[Start of Attachment]
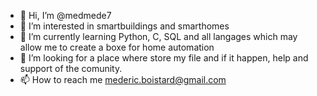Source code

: - 👋 Hi, I’m @medmede7
- 👀 I’m interested in smartbuildings and smarthomes
- 🌱 I’m currently learning Python, C, SQL and all langages which may allow me to create a boxe for home automation
- 💞️ I’m looking for a place where store my file and if it happen, help and support of the comunity.
- 📫 How to reach me mederic.boistard@gmail.com


<!---
First of all I would apologize for 2 things :
First is my English level. But I would prefer comment my code with a low English level than in french.
Second is my programming use. I am not a programmer, I learned multiple languages but never learn how to code rules.
I would prefer start my project presentation with these two apologies to allow you to be indulgent with the code you will see here. But, I am here to lear so all remarques on my code form or my English is welcome.

Here is my project.

I have a raspberry pi 3b in my possession and 2 hard drives. The aim of this project is, through the RPI to :
1. Be able to access one of the two hard drives from every devices (Windows and Android devices) in the house (mines for a first step)
2. Create a database of all my folders and files contained on the drive. It's been a long time a bought my drive and year after year I store a large amount of data sometime in a good order and sometimes not... Database will help me to explore all folders and files in my hard drive.
3. Create a automatic savegard of my first hard drive on the second. Regularly the first will be copy on the second, format and data from the second will be restored on the first. Data have to stay on the second drive.
4. Next step should be an out of network access to the Pi and so to my data as a host.

This project is also a good point of start to lear stacking of multiple systems, data management, network connexion and so on.

Question to answer before starting code.
How to create a NAS ?
How to create a database mySQL
How to manage the database ? Which langage ?
How to automatize the savegard and format with RPI ?

--->
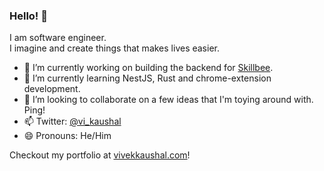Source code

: ### Hello! 👋

I am software engineer.  
I imagine and create things that makes lives easier.

- 🔭 I’m currently working on building the backend for [Skillbee](https://skillbee.com/).
- 🌱 I’m currently learning NestJS, Rust and chrome-extension development.
- 👯 I’m looking to collaborate on a few ideas that I'm toying around with. Ping!
- 📫 Twitter: [@vi_kaushal](https://twitter.com/vi_kaushal)
- 😄 Pronouns: He/Him

Checkout my portfolio at [vivekkaushal.com](https://vivekkaushal.com)!

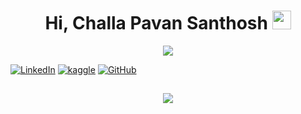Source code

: <h1 align="center">Hi, Challa Pavan Santhosh  <img src="https://user-images.githubusercontent.com/39955420/147578264-bae0526c-028a-49d2-8af8-d08bb4edbd2a.gif" height="30" width="30"></h1>


<!-- Typing :Denvercoder1-->
<p align="center">
  <a href="https://github.com/DenverCoder1/readme-typing-svg"><img src="https://readme-typing-svg.herokuapp.com?font=Calluna&color=3C38F7&background=090906F2&center=true&lines=Data+Analyst"></a>
</p>


    
 


[![LinkedIn](https://img.shields.io/badge/LinkedIn-0077B5?style=for-the-badge&logo=linkedin&logoColor=white)](https://www.linkedin.com/in/challa-vijaya-sai-pavan-santhosh/)
[![kaggle](https://road-to-kaggle-grandmaster.vercel.app/api/simple/vanamayaswanth)](https://www.kaggle.com/challapavansanthosh)
[![GitHub](https://img.shields.io/badge/-Github-181717?style=for-the-badge&logo=Github&logoColor=white)](https://github.com/ChallaPavanSanthosh?tab=repositories)
<!-- ![GitHub followers](https://img.shields.io/github/followers/vanamayaswanth?style=social) -->


<h2 align="center"><img src="img/Pink And Green Motivation Quote LinkedIn Banner.gif"></h2>

<!---
- 👋 Hi, I’m @ChallaPavanSanthosh
- 👀 I’m interested in ...
- 🌱 I’m currently learning ...
- 💞️ I’m looking to collaborate on ...
- 📫 How to reach me ...

ChallaPavanSanthosh/ChallaPavanSanthosh is a ✨ special ✨ repository because its `README.md` (this file) appears on your GitHub profile.
You can click the Preview link to take a look at your changes.
--->
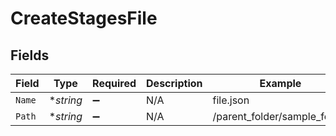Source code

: # CreateStagesFile


## Fields

| Field                        | Type                         | Required                     | Description                  | Example                      |
| ---------------------------- | ---------------------------- | ---------------------------- | ---------------------------- | ---------------------------- |
| `Name`                       | **string*                    | :heavy_minus_sign:           | N/A                          | file.json                    |
| `Path`                       | **string*                    | :heavy_minus_sign:           | N/A                          | /parent_folder/sample_folder |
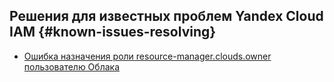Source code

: ## Решения для известных проблем Yandex Cloud IAM {#known-issues-resolving}

* [Ошибка назначения роли resource-manager.clouds.owner пользователю Облака](resource-manager_clouds_owner-is-only-applicable-to-resources-of-type-resource-manager_cloud.md)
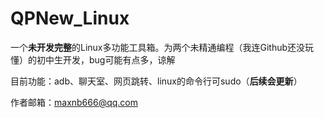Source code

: # QPNew_Linux
一个**未开发完整**的Linux多功能工具箱。为两个未精通编程（我连Github还没玩懂）的初中生开发，bug可能有点多，谅解

目前功能：adb、聊天室、网页跳转、linux的命令行可sudo（**后续会更新**）

作者邮箱：maxnb666@qq.com
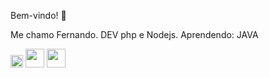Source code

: Bem-vindo! 👋

Me chamo Fernando. DEV php e Nodejs. 
Aprendendo: JAVA 

<img src="https://cdn.jsdelivr.net/gh/devicons/devicon/icons/git/git-original.svg" width="20" height="20"/>  <img src="https://cdn.jsdelivr.net/gh/devicons/devicon/icons/php/php-plain.svg" width="30" height="30"/> <img src="https://cdn.jsdelivr.net/gh/devicons/devicon/icons/nodejs/nodejs-plain.svg" width="30" height="30" />
          
          
<!--
**Fnascimento1992/Fnascimento1992** is a ✨ _special_ ✨ repository because its `README.md` (this file) appears on your GitHub profile.

Here are some ideas to get you started:

- 🔭 I’m currently working on ...
- 🌱 I’m currently learning ...
- 👯 I’m looking to collaborate on ...
- 🤔 I’m looking for help with ...
- 💬 Ask me about ...
- 📫 How to reach me: ...
- 😄 Pronouns: ...
- ⚡ Fun fact: ...
-->
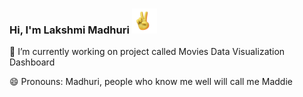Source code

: ### Hi, I'm Lakshmi Madhuri <img src="https://github.com/Madhuri97/Madhuri97/blob/main/peace.gif" width="40px" padding-top="10px">

<!--
**Madhuri97/Madhuri97** is a ✨ _special_ ✨ repository because its `README.md` (this file) appears on your GitHub profile.

Here are some ideas to get you started:

- 🌱 I’m currently learning ...
- 👯 I’m looking to collaborate on ...
- 🤔 I’m looking for help with ...
- 💬 Ask me about ...
- 📫 How to reach me: ...
- ⚡ Fun fact: ...
-->

🔭 I’m currently working on project called Movies Data Visualization Dashboard

😄 Pronouns: Madhuri, people who know me well will call me Maddie
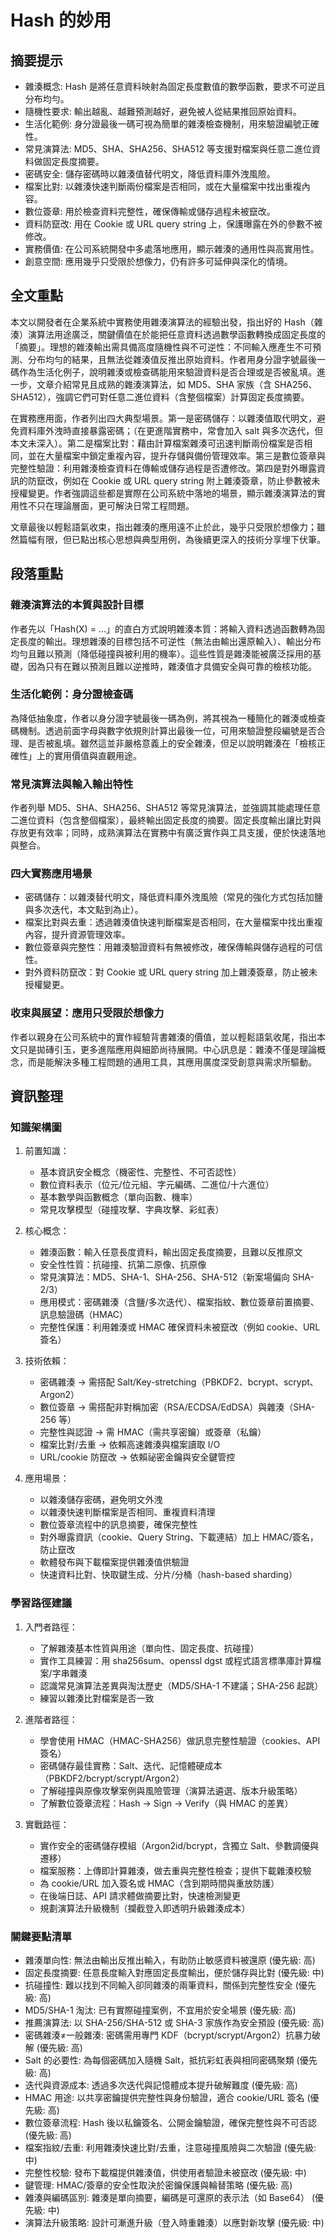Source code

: # Hash 的妙用

## 摘要提示
- 雜湊概念: Hash 是將任意資料映射為固定長度數值的數學函數，要求不可逆且分布均勻。
- 隨機性要求: 輸出越亂、越難預測越好，避免被人從結果推回原始資料。
- 生活化範例: 身分證最後一碼可視為簡單的雜湊檢查機制，用來驗證編號正確性。
- 常見演算法: MD5、SHA、SHA256、SHA512 等支援對檔案與任意二進位資料做固定長度摘要。
- 密碼安全: 儲存密碼時以雜湊值替代明文，降低資料庫外洩風險。
- 檔案比對: 以雜湊快速判斷兩份檔案是否相同，或在大量檔案中找出重複內容。
- 數位簽章: 用於檢查資料完整性，確保傳輸或儲存過程未被竄改。
- 資料防竄改: 用在 Cookie 或 URL query string 上，保護曝露在外的參數不被修改。
- 實務價值: 在公司系統開發中多處落地應用，顯示雜湊的通用性與高實用性。
- 創意空間: 應用幾乎只受限於想像力，仍有許多可延伸與深化的情境。

## 全文重點
本文以開發者在企業系統中實務使用雜湊演算法的經驗出發，指出好的 Hash（雜湊）演算法用途廣泛，關鍵價值在於能把任意資料透過數學函數轉換成固定長度的「摘要」。理想的雜湊輸出需具備高度隨機性與不可逆性：不同輸入應產生不可預測、分布均勻的結果，且無法從雜湊值反推出原始資料。作者用身分證字號最後一碼作為生活化例子，說明雜湊或檢查碼能用來驗證資料是否合理或是否被亂填。進一步，文章介紹常見且成熟的雜湊演算法，如 MD5、SHA 家族（含 SHA256、SHA512），強調它們可對任意二進位資料（含整個檔案）計算固定長度摘要。

在實務應用面，作者列出四大典型場景。第一是密碼儲存：以雜湊值取代明文，避免資料庫外洩時直接暴露密碼；（在更進階實務中，常會加入 salt 與多次迭代，但本文未深入）。第二是檔案比對：藉由計算檔案雜湊可迅速判斷兩份檔案是否相同，並在大量檔案中鎖定重複內容，提升存儲與備份管理效率。第三是數位簽章與完整性驗證：利用雜湊檢查資料在傳輸或儲存過程是否遭修改。第四是對外曝露資訊的防竄改，例如在 Cookie 或 URL query string 附上雜湊簽章，防止參數被未授權變更。作者強調這些都是實際在公司系統中落地的場景，顯示雜湊演算法的實用性不只在理論層面，更可解決日常工程問題。

文章最後以輕鬆語氣收束，指出雜湊的應用遠不止於此，幾乎只受限於想像力；雖然篇幅有限，但已點出核心思想與典型用例，為後續更深入的技術分享埋下伏筆。

## 段落重點
### 雜湊演算法的本質與設計目標
作者先以「Hash(X) = …」的直白方式說明雜湊本質：將輸入資料透過函數轉為固定長度的輸出。理想雜湊的目標包括不可逆性（無法由輸出還原輸入）、輸出分布均勻且難以預測（降低碰撞與被利用的機率）。這些性質是雜湊能被廣泛採用的基礎，因為只有在難以預測且難以逆推時，雜湊值才具備安全與可靠的檢核功能。

### 生活化範例：身分證檢查碼
為降低抽象度，作者以身分證字號最後一碼為例，將其視為一種簡化的雜湊或檢查碼機制。透過前面字母與數字依規則計算出最後一位，可用來驗證整段編號是否合理、是否被亂填。雖然這並非嚴格意義上的安全雜湊，但足以說明雜湊在「檢核正確性」上的實用價值與直觀用途。

### 常見演算法與輸入輸出特性
作者列舉 MD5、SHA、SHA256、SHA512 等常見演算法，並強調其能處理任意二進位資料（包含整個檔案），最終輸出固定長度的摘要。固定長度輸出讓比對與存放更有效率；同時，成熟演算法在實務中有廣泛實作與工具支援，便於快速落地與整合。

### 四大實務應用場景
- 密碼儲存：以雜湊替代明文，降低資料庫外洩風險（常見的強化方式包括加鹽與多次迭代，本文點到為止）。
- 檔案比對與去重：透過雜湊值快速判斷檔案是否相同，在大量檔案中找出重複內容，提升資源管理效率。
- 數位簽章與完整性：用雜湊驗證資料有無被修改，確保傳輸與儲存過程的可信性。
- 對外資料防竄改：對 Cookie 或 URL query string 加上雜湊簽章，防止被未授權變更。

### 收束與展望：應用只受限於想像力
作者以親身在公司系統中的實作經驗背書雜湊的價值，並以輕鬆語氣收尾，指出本文只是拋磚引玉，更多進階應用與細節尚待展開。中心訊息是：雜湊不僅是理論概念，而是能解決多種工程問題的通用工具，其應用廣度深受創意與需求所驅動。

## 資訊整理

### 知識架構圖
1. 前置知識：
   - 基本資訊安全概念（機密性、完整性、不可否認性）
   - 數位資料表示（位元/位元組、字元編碼、二進位/十六進位）
   - 基本數學與函數概念（單向函數、機率）
   - 常見攻擊模型（碰撞攻擊、字典攻擊、彩虹表）

2. 核心概念：
   - 雜湊函數：輸入任意長度資料，輸出固定長度摘要，且難以反推原文
   - 安全性性質：抗碰撞、抗第二原像、抗原像
   - 常見演算法：MD5、SHA-1、SHA-256、SHA-512（新案場偏向 SHA-2/3）
   - 應用模式：密碼雜湊（含鹽/多次迭代）、檔案指紋、數位簽章前置摘要、訊息驗證碼（HMAC）
   - 完整性保護：利用雜湊或 HMAC 確保資料未被竄改（例如 cookie、URL 簽名）

3. 技術依賴：
   - 密碼雜湊 → 需搭配 Salt/Key-stretching（PBKDF2、bcrypt、scrypt、Argon2）
   - 數位簽章 → 需搭配非對稱加密（RSA/ECDSA/EdDSA）與雜湊（SHA-256 等）
   - 完整性與認證 → 需 HMAC（需共享密鑰）或簽章（私鑰）
   - 檔案比對/去重 → 依賴高速雜湊與檔案讀取 I/O
   - URL/cookie 防竄改 → 依賴祕密金鑰與安全鍵管控

4. 應用場景：
   - 以雜湊儲存密碼，避免明文外洩
   - 以雜湊快速判斷檔案是否相同、重複資料清理
   - 數位簽章流程中的訊息摘要，確保完整性
   - 對外曝露資訊（cookie、Query String、下載連結）加上 HMAC/簽名，防止竄改
   - 軟體發布與下載檔案提供雜湊值供驗證
   - 快速資料比對、快取鍵生成、分片/分桶（hash-based sharding）

### 學習路徑建議
1. 入門者路徑：
   - 了解雜湊基本性質與用途（單向性、固定長度、抗碰撞）
   - 實作工具練習：用 sha256sum、openssl dgst 或程式語言標準庫計算檔案/字串雜湊
   - 認識常見演算法差異與淘汰歷史（MD5/SHA-1 不建議；SHA-256 起跳）
   - 練習以雜湊比對檔案是否一致

2. 進階者路徑：
   - 學會使用 HMAC（HMAC-SHA256）做訊息完整性驗證（cookies、API 簽名）
   - 密碼儲存最佳實務：Salt、迭代、記憶體硬成本（PBKDF2/bcrypt/scrypt/Argon2）
   - 了解碰撞與原像攻擊案例與風險管理（演算法遴選、版本升級策略）
   - 了解數位簽章流程：Hash → Sign → Verify（與 HMAC 的差異）

3. 實戰路徑：
   - 實作安全的密碼儲存模組（Argon2id/bcrypt，含獨立 Salt、參數調優與遷移）
   - 檔案服務：上傳即計算雜湊，做去重與完整性檢查；提供下載雜湊校驗
   - 為 cookie/URL 加入簽名或 HMAC（含到期時間與重放防護）
   - 在後端日誌、API 請求體做摘要比對，快速檢測變更
   - 規劃演算法升級機制（攔截登入即透明升級雜湊成本）

### 關鍵要點清單
- 雜湊單向性: 無法由輸出反推出輸入，有助防止敏感資料被還原 (優先級: 高)
- 固定長度摘要: 任意長度輸入對應固定長度輸出，便於儲存與比對 (優先級: 中)
- 抗碰撞性: 難以找到不同輸入卻同雜湊的兩筆資料，關係到完整性安全 (優先級: 高)
- MD5/SHA-1 淘汰: 已有實際碰撞案例，不宜用於安全場景 (優先級: 高)
- 推薦演算法: 以 SHA-256/SHA-512 或 SHA-3 家族作為安全預設 (優先級: 高)
- 密碼雜湊≠一般雜湊: 密碼需用專門 KDF（bcrypt/scrypt/Argon2）抗暴力破解 (優先級: 高)
- Salt 的必要性: 為每個密碼加入隨機 Salt，抵抗彩虹表與相同密碼聚類 (優先級: 高)
- 迭代與資源成本: 透過多次迭代與記憶體成本提升破解難度 (優先級: 高)
- HMAC 用途: 以共享密鑰提供完整性與身份驗證，適合 cookie/URL 簽名 (優先級: 高)
- 數位簽章流程: Hash 後以私鑰簽名、公開金鑰驗證，確保完整性與不可否認 (優先級: 高)
- 檔案指紋/去重: 利用雜湊快速比對/去重，注意碰撞風險與二次驗證 (優先級: 中)
- 完整性校驗: 發布下載檔提供雜湊值，供使用者驗證未被竄改 (優先級: 中)
- 鍵管理: HMAC/簽章的安全性取決於密鑰保護與輪替策略 (優先級: 高)
- 雜湊與編碼區別: 雜湊是單向摘要，編碼是可還原的表示法（如 Base64） (優先級: 中)
- 演算法升級策略: 設計可漸進升級（登入時重雜湊）以應對新攻擊 (優先級: 中)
[End of Attachment]
Exercise aim: Write out nothing but the lines from the start of the data through the line with "1. Be able to". Leave out the pictures.

Solved exercise:
Source code

: - 👋 Hi, I’m @medmede7
- 👀 I’m interested in smartbuildings and smarthomes
- 🌱 I’m currently learning Python, C, SQL and all langages which may allow me to create a boxe for home automation
- 💞️ I’m looking for a place where store my file and if it happen, help and support of the comunity.
- 📫 How to reach me mederic.boistard@gmail.com


<!---
First of all I would apologize for 2 things :
First is my English level. But I would prefer comment my code with a low English level than in french.
Second is my programming use. I am not a programmer, I learned multiple languages but never learn how to code rules.
I would prefer start my project presentation with these two apologies to allow you to be indulgent with the code you will see here. But, I am here to lear so all remarques on my code form or my English is welcome.

Here is my project.

I have a raspberry pi 3b in my possession and 2 hard drives. The aim of this project is, through the RPI to :
1. Be able to access one of the two hard drives from every devices (Windows and Android devices) in the house (mines for a first step)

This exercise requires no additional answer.